_Given records_:
--------------------------------
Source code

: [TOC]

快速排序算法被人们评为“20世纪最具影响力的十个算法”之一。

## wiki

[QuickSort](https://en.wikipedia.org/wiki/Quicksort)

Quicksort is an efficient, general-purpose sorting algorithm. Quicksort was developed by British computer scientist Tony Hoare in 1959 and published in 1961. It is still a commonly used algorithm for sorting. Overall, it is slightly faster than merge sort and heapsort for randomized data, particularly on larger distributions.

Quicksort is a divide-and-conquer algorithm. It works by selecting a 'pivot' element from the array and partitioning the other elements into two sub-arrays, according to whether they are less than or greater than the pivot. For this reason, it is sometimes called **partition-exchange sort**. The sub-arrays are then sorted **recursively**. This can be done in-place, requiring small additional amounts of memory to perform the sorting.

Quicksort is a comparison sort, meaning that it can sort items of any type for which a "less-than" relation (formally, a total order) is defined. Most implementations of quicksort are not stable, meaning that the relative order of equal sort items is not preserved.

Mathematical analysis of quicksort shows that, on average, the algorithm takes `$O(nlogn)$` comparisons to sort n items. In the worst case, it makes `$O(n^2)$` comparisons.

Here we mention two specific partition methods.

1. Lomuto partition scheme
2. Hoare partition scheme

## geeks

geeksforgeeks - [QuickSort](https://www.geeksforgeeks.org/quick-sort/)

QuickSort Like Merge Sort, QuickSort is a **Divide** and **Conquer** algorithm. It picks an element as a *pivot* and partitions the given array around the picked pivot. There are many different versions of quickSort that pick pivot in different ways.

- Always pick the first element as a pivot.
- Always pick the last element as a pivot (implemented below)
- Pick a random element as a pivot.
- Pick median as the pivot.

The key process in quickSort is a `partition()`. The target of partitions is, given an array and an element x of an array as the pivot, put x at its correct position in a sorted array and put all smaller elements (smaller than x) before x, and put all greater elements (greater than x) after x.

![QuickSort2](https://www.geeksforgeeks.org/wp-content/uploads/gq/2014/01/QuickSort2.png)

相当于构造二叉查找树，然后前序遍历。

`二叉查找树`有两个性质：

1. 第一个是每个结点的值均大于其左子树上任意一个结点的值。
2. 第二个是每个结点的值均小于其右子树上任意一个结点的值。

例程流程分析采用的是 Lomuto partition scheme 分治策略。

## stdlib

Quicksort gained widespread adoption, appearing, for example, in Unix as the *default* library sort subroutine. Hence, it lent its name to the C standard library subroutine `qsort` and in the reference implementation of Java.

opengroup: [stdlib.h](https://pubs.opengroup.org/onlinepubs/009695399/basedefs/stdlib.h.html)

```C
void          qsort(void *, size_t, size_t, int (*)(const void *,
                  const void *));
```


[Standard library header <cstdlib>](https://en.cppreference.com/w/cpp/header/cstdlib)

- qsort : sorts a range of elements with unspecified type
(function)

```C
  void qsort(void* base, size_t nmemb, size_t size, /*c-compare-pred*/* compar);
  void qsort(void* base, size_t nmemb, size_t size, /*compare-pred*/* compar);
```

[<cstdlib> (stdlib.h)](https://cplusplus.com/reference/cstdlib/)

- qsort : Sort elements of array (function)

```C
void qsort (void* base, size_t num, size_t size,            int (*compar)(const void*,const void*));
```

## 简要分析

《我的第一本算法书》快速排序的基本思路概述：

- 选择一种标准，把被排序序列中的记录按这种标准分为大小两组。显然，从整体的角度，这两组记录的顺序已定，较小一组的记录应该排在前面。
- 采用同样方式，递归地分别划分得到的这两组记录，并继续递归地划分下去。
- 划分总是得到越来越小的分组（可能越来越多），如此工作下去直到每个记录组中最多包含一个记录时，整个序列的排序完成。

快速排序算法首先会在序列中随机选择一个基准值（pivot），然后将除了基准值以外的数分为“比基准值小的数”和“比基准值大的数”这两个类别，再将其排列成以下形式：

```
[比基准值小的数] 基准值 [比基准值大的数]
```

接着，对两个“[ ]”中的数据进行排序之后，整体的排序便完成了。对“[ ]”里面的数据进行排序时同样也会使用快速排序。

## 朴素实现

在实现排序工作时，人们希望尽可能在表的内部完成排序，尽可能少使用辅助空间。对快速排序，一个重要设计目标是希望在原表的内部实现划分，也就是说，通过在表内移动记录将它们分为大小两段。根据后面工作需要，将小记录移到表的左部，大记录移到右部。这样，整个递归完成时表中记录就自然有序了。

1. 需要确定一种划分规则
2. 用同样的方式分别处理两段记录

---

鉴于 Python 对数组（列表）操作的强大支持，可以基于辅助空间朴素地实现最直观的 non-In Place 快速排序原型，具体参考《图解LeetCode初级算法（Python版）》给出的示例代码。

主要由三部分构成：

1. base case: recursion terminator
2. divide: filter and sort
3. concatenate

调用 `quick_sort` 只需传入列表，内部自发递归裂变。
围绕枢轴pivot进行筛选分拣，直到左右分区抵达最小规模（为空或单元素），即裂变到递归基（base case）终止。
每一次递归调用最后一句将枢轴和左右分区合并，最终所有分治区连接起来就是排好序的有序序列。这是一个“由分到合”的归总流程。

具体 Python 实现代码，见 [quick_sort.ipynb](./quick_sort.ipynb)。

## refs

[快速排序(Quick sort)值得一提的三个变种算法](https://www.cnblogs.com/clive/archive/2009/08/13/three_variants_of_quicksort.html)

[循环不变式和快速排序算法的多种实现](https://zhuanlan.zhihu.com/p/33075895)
--------------------------------
_What the task requires_:
Would you give the listing again, word for word?

_Result of this task_:
Source code

: [TOC]

快速排序算法被人们评为“20世纪最具影响力的十个算法”之一。

## wiki

[QuickSort](https://en.wikipedia.org/wiki/Quicksort)

Quicksort is an efficient, general-purpose sorting algorithm. Quicksort was developed by British computer scientist Tony Hoare in 1959 and published in 1961. It is still a commonly used algorithm for sorting. Overall, it is slightly faster than merge sort and heapsort for randomized data, particularly on larger distributions.

Quicksort is a divide-and-conquer algorithm. It works by selecting a 'pivot' element from the array and partitioning the other elements into two sub-arrays, according to whether they are less than or greater than the pivot. For this reason, it is sometimes called **partition-exchange sort**. The sub-arrays are then sorted **recursively**. This can be done in-place, requiring small additional amounts of memory to perform the sorting.

Quicksort is a comparison sort, meaning that it can sort items of any type for which a "less-than" relation (formally, a total order) is defined. Most implementations of quicksort are not stable, meaning that the relative order of equal sort items is not preserved.

Mathematical analysis of quicksort shows that, on average, the algorithm takes `$O(nlogn)$` comparisons to sort n items. In the worst case, it makes `$O(n^2)$` comparisons.

Here we mention two specific partition methods.

1. Lomuto partition scheme
2. Hoare partition scheme

## geeks

geeksforgeeks - [QuickSort](https://www.geeksforgeeks.org/quick-sort/)

QuickSort Like Merge Sort, QuickSort is a **Divide** and **Conquer** algorithm. It picks an element as a *pivot* and partitions the given array around the picked pivot. There are many different versions of quickSort that pick pivot in different ways.

- Always pick the first element as a pivot.
- Always pick the last element as a pivot (implemented below)
- Pick a random element as a pivot.
- Pick median as the pivot.

The key process in quickSort is a `partition()`. The target of partitions is, given an array and an element x of an array as the pivot, put x at its correct position in a sorted array and put all smaller elements (smaller than x) before x, and put all greater elements (greater than x) after x.

![QuickSort2](https://www.geeksforgeeks.org/wp-content/uploads/gq/2014/01/QuickSort2.png)

相当于构造二叉查找树，然后前序遍历。

`二叉查找树`有两个性质：

1. 第一个是每个结点的值均大于其左子树上任意一个结点的值。
2. 第二个是每个结点的值均小于其右子树上任意一个结点的值。

例程流程分析采用的是 Lomuto partition scheme 分治策略。

## stdlib

Quicksort gained widespread adoption, appearing, for example, in Unix as the *default* library sort subroutine. Hence, it lent its name to the C standard library subroutine `qsort` and in the reference implementation of Java.

opengroup: [stdlib.h](https://pubs.opengroup.org/onlinepubs/009695399/basedefs/stdlib.h.html)

```C
void          qsort(void *, size_t, size_t, int (*)(const void *,
                  const void *));
```


[Standard library header <cstdlib>](https://en.cppreference.com/w/cpp/header/cstdlib)

- qsort : sorts a range of elements with unspecified type
(function)

```C
  void qsort(void* base, size_t nmemb, size_t size, /*c-compare-pred*/* compar);
  void qsort(void* base, size_t nmemb, size_t size, /*compare-pred*/* compar);
```

[<cstdlib> (stdlib.h)](https://cplusplus.com/reference/cstdlib/)

- qsort : Sort elements of array (function)

```C
void qsort (void* base, size_t num, size_t size,            int (*compar)(const void*,const void*));
```

## 简要分析

《我的第一本算法书》快速排序的基本思路概述：

- 选择一种标准，把被排序序列中的记录按这种标准分为大小两组。显然，从整体的角度，这两组记录的顺序已定，较小一组的记录应该排在前面。
- 采用同样方式，递归地分别划分得到的这两组记录，并继续递归地划分下去。
- 划分总是得到越来越小的分组（可能越来越多），如此工作下去直到每个记录组中最多包含一个记录时，整个序列的排序完成。

快速排序算法首先会在序列中随机选择一个基准值（pivot），然后将除了基准值以外的数分为“比基准值小的数”和“比基准值大的数”这两个类别，再将其排列成以下形式：

```
[比基准值小的数] 基准值 [比基准值大的数]
```

接着，对两个“[ ]”中的数据进行排序之后，整体的排序便完成了。对“[ ]”里面的数据进行排序时同样也会使用快速排序。

## 朴素实现

在实现排序工作时，人们希望尽可能在表的内部完成排序，尽可能少使用辅助空间。对快速排序，一个重要设计目标是希望在原表的内部实现划分，也就是说，通过在表内移动记录将它们分为大小两段。根据后面工作需要，将小记录移到表的左部，大记录移到右部。这样，整个递归完成时表中记录就自然有序了。

1. 需要确定一种划分规则
2. 用同样的方式分别处理两段记录

---

鉴于 Python 对数组（列表）操作的强大支持，可以基于辅助空间朴素地实现最直观的 non-In Place 快速排序原型，具体参考《图解LeetCode初级算法（Python版）》给出的示例代码。

主要由三部分构成：

1. base case: recursion terminator
2. divide: filter and sort
3. concatenate

调用 `quick_sort` 只需传入列表，内部自发递归裂变。
围绕枢轴pivot进行筛选分拣，直到左右分区抵达最小规模（为空或单元素），即裂变到递归基（base case）终止。
每一次递归调用最后一句将枢轴和左右分区合并，最终所有分治区连接起来就是排好序的有序序列。这是一个“由分到合”的归总流程。

具体 Python 实现代码，见 [quick_sort.ipynb](./quick_sort.ipynb)。

## refs

[快速排序(Quick sort)值得一提的三个变种算法](https://www.cnblogs.com/clive/archive/2009/08/13/three_variants_of_quicksort.html)

[循环不变式和快速排序算法的多种实现](https://zhuanlan.zhihu.com/p/33075895)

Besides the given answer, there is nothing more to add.